A modest proposal: delete the Script field of Release

Jim_DeLaHunt · March 7, 2020, 8:30am

The Release entity contains a field, Script. I have a modest proposal: let’s delete this Script field entirely.

I suspect that this field is not used. It is just stored, retrieved, and displayed. Anything which might be interested in this field could likely derive it from the Language field of Release and/or the character codes of the Release’s title, track titles, and other text fields. And populating this field takes a small but noticeable amount of work. Authoring a proper Release entity is plenty of work already; we should not ask people to do an extra task which adds no value.

I suspect that Script might have been significant in the early days of MusicBrainz, before the Release Title and Track Title strings were encoded in Unicode. In those days, strings might have been in a Western European encoding or a Russian encoding or a Japanese encoding, and a Script field might have been crucial in interpreting the byte codes of such strings. But one of the core benefits of Unicode encoding is that character codes are universal and need no script qualifier.

If my suspicion is wrong, if there is a use for the Script field, please let me know. Let’s document it in the Release entity docs, so people know better how to set it.

Jim_DeLaHunt · March 7, 2020, 8:45am

I have done a search of the Musicbrainz-server source code for “scriptID” or “Script_id”. There are only 20 hits, and they look to me like code to get, display, and retrieve the field only.

There is a statistics page for values in the script table, with numbers of Releases. 84% of Releases have Script == Latin. A further 9% have Script == Unknown script. Add in Script == Cyrillic and Script == Japanese, and you have 99% of all Releases. With this skewed a distribution, I suspect the Script field is not storing much information.

It would be an interesting experiment to do a database query, categorising the ranges of Unicode character codes used by the text fields for each Release, and comparing these to the Script field value.
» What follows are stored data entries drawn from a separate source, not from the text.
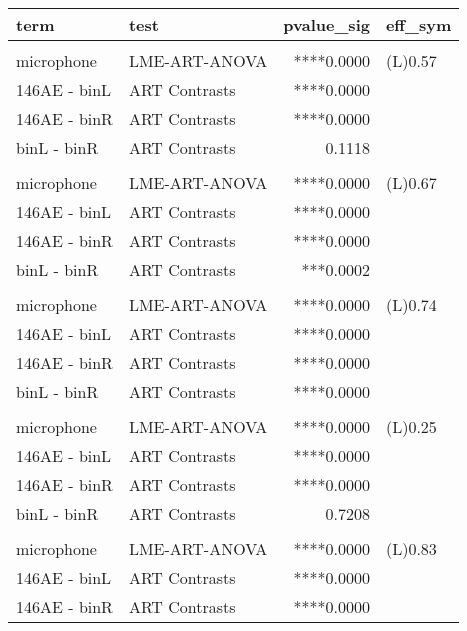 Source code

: \begin{table}
\fontsize{12.0pt}{14.4pt}\selectfont
\begin{tabular*}{\linewidth}{@{\extracolsep{\fill}}llrl}
\toprule
term & test & pvalue\_sig & eff\_sym \\ 
\midrule\addlinespace[2.5pt]
\multicolumn{4}{l}{LAS} \\[2.5pt] 
\midrule\addlinespace[2.5pt]
microphone & LME-ART-ANOVA & ****0.0000 & (L)0.57 \\ 
146AE - binL & ART Contrasts & ****0.0000 &  \\ 
146AE - binR & ART Contrasts & ****0.0000 &  \\ 
binL - binR & ART Contrasts &  0.1118 &  \\ 
\midrule\addlinespace[2.5pt]
\multicolumn{4}{l}{LAS10} \\[2.5pt] 
\midrule\addlinespace[2.5pt]
microphone & LME-ART-ANOVA & ****0.0000 & (L)0.67 \\ 
146AE - binL & ART Contrasts & ****0.0000 &  \\ 
146AE - binR & ART Contrasts & ****0.0000 &  \\ 
binL - binR & ART Contrasts & ***0.0002 &  \\ 
\midrule\addlinespace[2.5pt]
\multicolumn{4}{l}{LAS50} \\[2.5pt] 
\midrule\addlinespace[2.5pt]
microphone & LME-ART-ANOVA & ****0.0000 & (L)0.74 \\ 
146AE - binL & ART Contrasts & ****0.0000 &  \\ 
146AE - binR & ART Contrasts & ****0.0000 &  \\ 
binL - binR & ART Contrasts & ****0.0000 &  \\ 
\midrule\addlinespace[2.5pt]
\multicolumn{4}{l}{LASmax} \\[2.5pt] 
\midrule\addlinespace[2.5pt]
microphone & LME-ART-ANOVA & ****0.0000 & (L)0.25 \\ 
146AE - binL & ART Contrasts & ****0.0000 &  \\ 
146AE - binR & ART Contrasts & ****0.0000 &  \\ 
binL - binR & ART Contrasts &  0.7208 &  \\ 
\midrule\addlinespace[2.5pt]
\multicolumn{4}{l}{LCS} \\[2.5pt] 
\midrule\addlinespace[2.5pt]
microphone & LME-ART-ANOVA & ****0.0000 & (L)0.83 \\ 
146AE - binL & ART Contrasts & ****0.0000 &  \\ 
146AE - binR & ART Contrasts & ****0.0000 &  \\ 

\end{tabular*}
\end{table}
I suspect that there will be a number of mismatches. If the Script field contains inaccurate data, that reduces its value still further. I have not done this experiment.
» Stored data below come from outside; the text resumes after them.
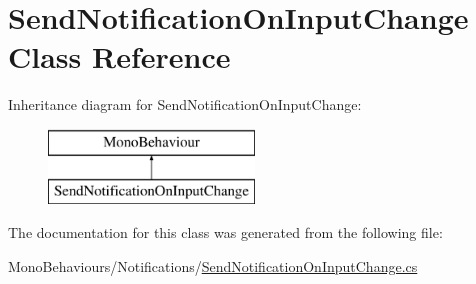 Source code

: \hypertarget{class_send_notification_on_input_change}{}\section{Send\+Notification\+On\+Input\+Change Class Reference}
\label{class_send_notification_on_input_change}
Inheritance diagram for Send\+Notification\+On\+Input\+Change\+:\begin{figure}[H]
\begin{center}
\leavevmode
\includegraphics[height=2.000000cm]{class_send_notification_on_input_change}
\end{center}
\end{figure}


The documentation for this class was generated from the following file\+:\begin{DoxyCompactItemize}
\item 
Mono\+Behaviours/\+Notifications/\hyperlink{_send_notification_on_input_change_8cs}{Send\+Notification\+On\+Input\+Change.\+cs}\end{DoxyCompactItemize}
It would be an interesting experiment to delete the Script field from the Release table of the database schema, delete the corresponding code to save and restore that field, and see what breaks. I have not done this experiment.
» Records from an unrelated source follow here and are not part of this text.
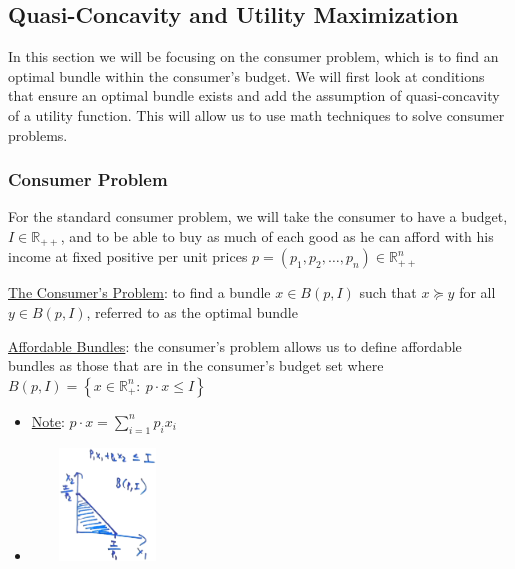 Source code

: \documentclass{article}
\begin{document}
\newpage

\vspace{2.5mm}
\subsection{Quasi-Concavity and Utility Maximization}
In this section we will be focusing on the consumer problem, which is to find an optimal bundle within the consumer's budget. We will first look at conditions that ensure an optimal bundle exists and add the assumption of quasi-concavity of a utility function. This will allow us to use math techniques to solve consumer problems. \par
\vspace{6mm}
\subsubsection{Consumer Problem}
For the standard consumer problem, we will take the consumer to have a budget, $I \in \mathbb{R}_{++}$, and to be able to buy as much of each good as he can afford with his income at fixed positive per unit prices $p = (p_{1}, p_{2}, \dots, p_{n}) \in \mathbb{R}_{++}^{n}$ \par \vspace{0.3em}
\underline{The Consumer's Problem}: to find a bundle $x \in B(p, I)$ such that $x \succeq y$ for all $y \in B(p, I)$, referred to as the optimal bundle \par
\underline{Affordable Bundles}: the consumer's problem allows us to define affordable bundles as those that are in the consumer's budget set where $B(p, I) = \left\{ x \in \mathbb{R}_{+}^{n}: \ p \cdot x \leq I \right\}$
\begin{itemize}
  \item  \underline{Note}: $p \cdot x = \sum_{i=1}^{n}p_{i}x_{i}$
  \item  \includegraphics[width=4cm, height=3cm]{pic13}
\end{itemize}
\par
\vspace{6mm}
\end{document}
Does anybody on this forum remember the history of the Script field? That might give some insight.

I learned a long time ago in software engineering that it is no great trick to make a system more complex. It is a great accomplishment to make a system more simple, especially if it doesn’t reduce the functionality of the system. Deleting the right feature for the right reason is valuable.

mfmeulenbelt · March 7, 2020, 3:09pm

It’s information about the release, why would we selectively not record that information? And you can’t derive the script from the language, because some languages can be written in multiple scripts.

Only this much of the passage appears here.